Image via Wikipedia"Truth is a defense to libel" is a legal truism that may no longer embolden citizen journalist bloggers who last week saw a seven-member Hennepin County (Minn.) Civil Court jury sock John Hoff of The Adventures of Johnny Northside blog with a $60,000 judgment.
In the Fourth Judicial District of Minnesota case, Jerry Moore v. Don Allen & John Hoff (Case No. 27-cv-09-17778), the plaintiff was awarded damages of $35,000 for lost wages and $25,000 for emotional distress in his tortious interference with contract claim, according to an article in the Minneapolis Star-Tribune. Moore, the former director of the Jordan Area Community Council, sued Hoff in June 2009, blaming the blogger for his termination by the University of Minnesota, where Moore was hired to study mortgage foreclosure economics by the university's Urban Research & Outreach/Engagement Center. Don Allen was dropped from the case as a defendant after he and Moore reached a settlement and later testified at trial against Hoff.
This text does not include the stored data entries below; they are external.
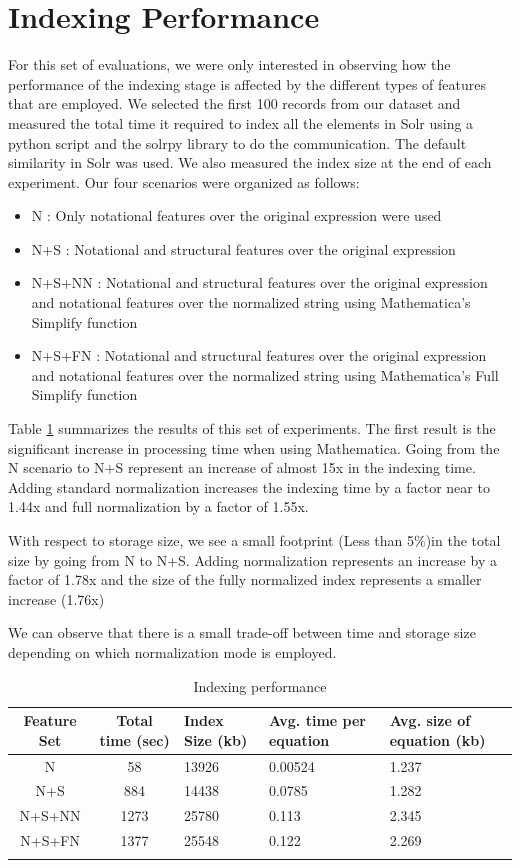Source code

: \section{Indexing Performance}
For this set of evaluations, we were only interested in observing how the performance of the indexing stage is affected by the different types of features that are employed. We selected the first 100 records from our dataset and measured the total time it required to index all the elements in Solr using a python script and the solrpy library to do the communication. The default similarity in Solr was used. We also measured the index size at the end of each experiment.
Our four scenarios were organized as follows:
\begin{itemize}
\item N : Only notational features over the original expression were used
\item N+S : Notational and structural features over the original expression
\item N+S+NN : Notational and structural features over the original expression and notational features over the normalized string using Mathematica's Simplify function
\item N+S+FN : Notational and structural features over the original expression and notational features over the normalized string using Mathematica's Full Simplify function
\end{itemize}

Table \ref{indexing_performance} summarizes the results of this set of experiments. The first result is the significant increase in processing time when using Mathematica. Going from the N scenario to N+S represent an increase of almost 15x in the indexing time. Adding standard normalization increases the indexing time by a factor near to 1.44x and full normalization by a factor of 1.55x.

With respect to storage size, we see a small footprint (Less than 5\%)in the total size by going from N to N+S. Adding normalization represents an increase by a factor of 1.78x and the size of the fully normalized index represents a smaller increase (1.76x)

We can observe that there is a small trade-off between time and storage size depending on which normalization mode is employed.

\begin{longtable}{|c|c|p{2cm}|p{2cm}|p{2cm}|}
\hline 
Feature Set & Total time (sec) & Index Size (kb) & Avg. time per equation & Avg. size of equation (kb) \\ 
\hline 
N & 58 & 13926 & 0.00524 & 1.237 \\ 
\hline 
N+S & 884 & 14438 & 0.0785 & 1.282 \\ 
\hline 
N+S+NN & 1273 & 25780 & 0.113 & 2.345 \\ 
\hline 
N+S+FN & 1377 & 25548 & 0.122 & 2.269 \\ 
\hline
\caption{Indexing performance}
\label{indexing_performance}
\end{longtable}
Moore alleged Hoff, blogging as his alter ego Johnny Northside, created a "defamation zone" through five posts, one of which alleged Moore was involved in a "high-profile fraudulent mortgage" out of which former realtor Larry Maxwell was convicted and sentenced to a 16-year prison term. Moore was not a defendant in the Maxwell case. Moore was fired the day after a Hoff blog post about him appeared.
District Judge Denise D. Reilly tossed four of the five purportedly libelous posts as not being susceptible to a defamatory meaning, but rather, constituting Hoff's opinion. The jury, however, found that Hoff interfered with Moore's employment relationship with UM that resulted in Moore's ouster. Hoff allegedly took credit for Moore's dismissal in a subsequent post.
Hoff, who alleged his post was truthful and that he had the documentation to back his linking of the plaintiff to the mortgage debacle, is expected to appeal the verdict. Some media law experts and court watchers fret that the verdict against Hoff could have a chilling effect on citizen journalism and believe the decision will be overturned on First Amendment grounds, while others cite appellate courts' deference toward jury verdicts.